The legislation in question is commonly known as the ‘herbalist’s exemption’ - which allows UK herbalists the right to prescribe unlicensed herbs to their patients following a one-to-one consultation.
In 2011 it was announced that the legislation would be transferred into The Human Medicines Regulations of 2012 - but the new Traditional Herbal Medicinal Products Directive would see this exemption cut out of law.
“The government’s promise appears to have come under a lot of pressure from the EU," said Robert Verkerk, executive director of the Alliance for Natural Health (ANH) International - who was lead signatory of the letter.
"Other Member States and European institutions like the European Commission and the European Medicines Agency don’t like the UK granting an exemption allowing herbalists to use unregistered herbal medicines as they see fit.”

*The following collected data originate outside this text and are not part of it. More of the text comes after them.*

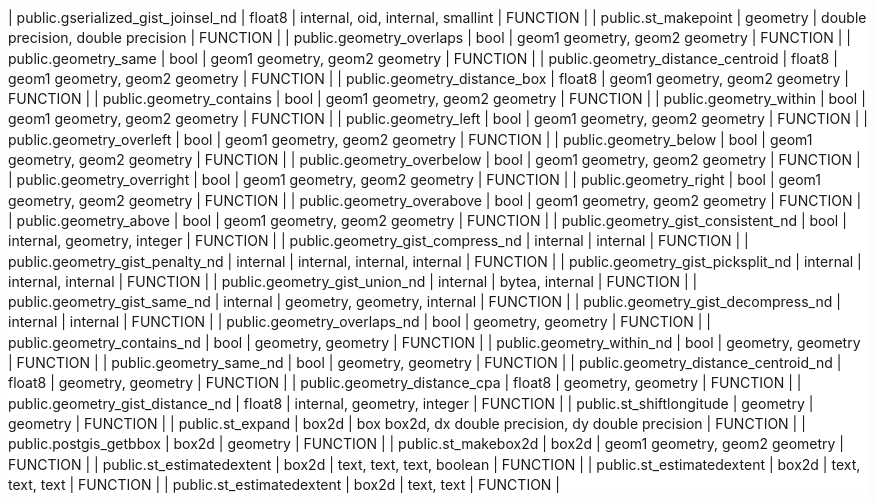 | public.gserialized_gist_joinsel_nd | float8 | internal, oid, internal, smallint | FUNCTION |
| public.st_makepoint | geometry | double precision, double precision | FUNCTION |
| public.geometry_overlaps | bool | geom1 geometry, geom2 geometry | FUNCTION |
| public.geometry_same | bool | geom1 geometry, geom2 geometry | FUNCTION |
| public.geometry_distance_centroid | float8 | geom1 geometry, geom2 geometry | FUNCTION |
| public.geometry_distance_box | float8 | geom1 geometry, geom2 geometry | FUNCTION |
| public.geometry_contains | bool | geom1 geometry, geom2 geometry | FUNCTION |
| public.geometry_within | bool | geom1 geometry, geom2 geometry | FUNCTION |
| public.geometry_left | bool | geom1 geometry, geom2 geometry | FUNCTION |
| public.geometry_overleft | bool | geom1 geometry, geom2 geometry | FUNCTION |
| public.geometry_below | bool | geom1 geometry, geom2 geometry | FUNCTION |
| public.geometry_overbelow | bool | geom1 geometry, geom2 geometry | FUNCTION |
| public.geometry_overright | bool | geom1 geometry, geom2 geometry | FUNCTION |
| public.geometry_right | bool | geom1 geometry, geom2 geometry | FUNCTION |
| public.geometry_overabove | bool | geom1 geometry, geom2 geometry | FUNCTION |
| public.geometry_above | bool | geom1 geometry, geom2 geometry | FUNCTION |
| public.geometry_gist_consistent_nd | bool | internal, geometry, integer | FUNCTION |
| public.geometry_gist_compress_nd | internal | internal | FUNCTION |
| public.geometry_gist_penalty_nd | internal | internal, internal, internal | FUNCTION |
| public.geometry_gist_picksplit_nd | internal | internal, internal | FUNCTION |
| public.geometry_gist_union_nd | internal | bytea, internal | FUNCTION |
| public.geometry_gist_same_nd | internal | geometry, geometry, internal | FUNCTION |
| public.geometry_gist_decompress_nd | internal | internal | FUNCTION |
| public.geometry_overlaps_nd | bool | geometry, geometry | FUNCTION |
| public.geometry_contains_nd | bool | geometry, geometry | FUNCTION |
| public.geometry_within_nd | bool | geometry, geometry | FUNCTION |
| public.geometry_same_nd | bool | geometry, geometry | FUNCTION |
| public.geometry_distance_centroid_nd | float8 | geometry, geometry | FUNCTION |
| public.geometry_distance_cpa | float8 | geometry, geometry | FUNCTION |
| public.geometry_gist_distance_nd | float8 | internal, geometry, integer | FUNCTION |
| public.st_shiftlongitude | geometry | geometry | FUNCTION |
| public.st_expand | box2d | box box2d, dx double precision, dy double precision | FUNCTION |
| public.postgis_getbbox | box2d | geometry | FUNCTION |
| public.st_makebox2d | box2d | geom1 geometry, geom2 geometry | FUNCTION |
| public.st_estimatedextent | box2d | text, text, text, boolean | FUNCTION |
| public.st_estimatedextent | box2d | text, text, text | FUNCTION |
| public.st_estimatedextent | box2d | text, text | FUNCTION |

On top of this, Verkerk suggested that UK ministers are under pressure from 'a small but noisy' group of skeptics that have been responsible for persistent attacks against natural medicine.
The group comprising 17 different organisations – including practitioner associations representing Ayurvedic, Chinese, Tibetan and Western herbal traditions – have now requested a meeting with ministers after the minister responsible for the legislation, Dr Dan Poulter MP, is said to have initially 'stonewalled' representatives from practitioner groups.
The letter suggests that the Traditional Herbal Medicinal Products Directive is not suitable for practitioner-prescribed herbal products - something that was recognised by the European Commission in its 2008 experience report. The group also stress the significance of a UK House of Lords Select Committee report, two UK Department of Health steering groups and a further two public consultations - all of which came out strongly in support of statutory regulation for herbalists.
The group now hopes that a united front will encourage the minister to hear its views and concerns, so that they may be taken into account prior to the government announcing its decision.
“Regulating a profession such as herbalism at a national level,” Verkerk said, “Will buck the trend towards ever-increasing Brussels control of health policy. It will also enable one of the longest-lived and well-evidenced branches of medicine to flourish and respond to public needs and choices.”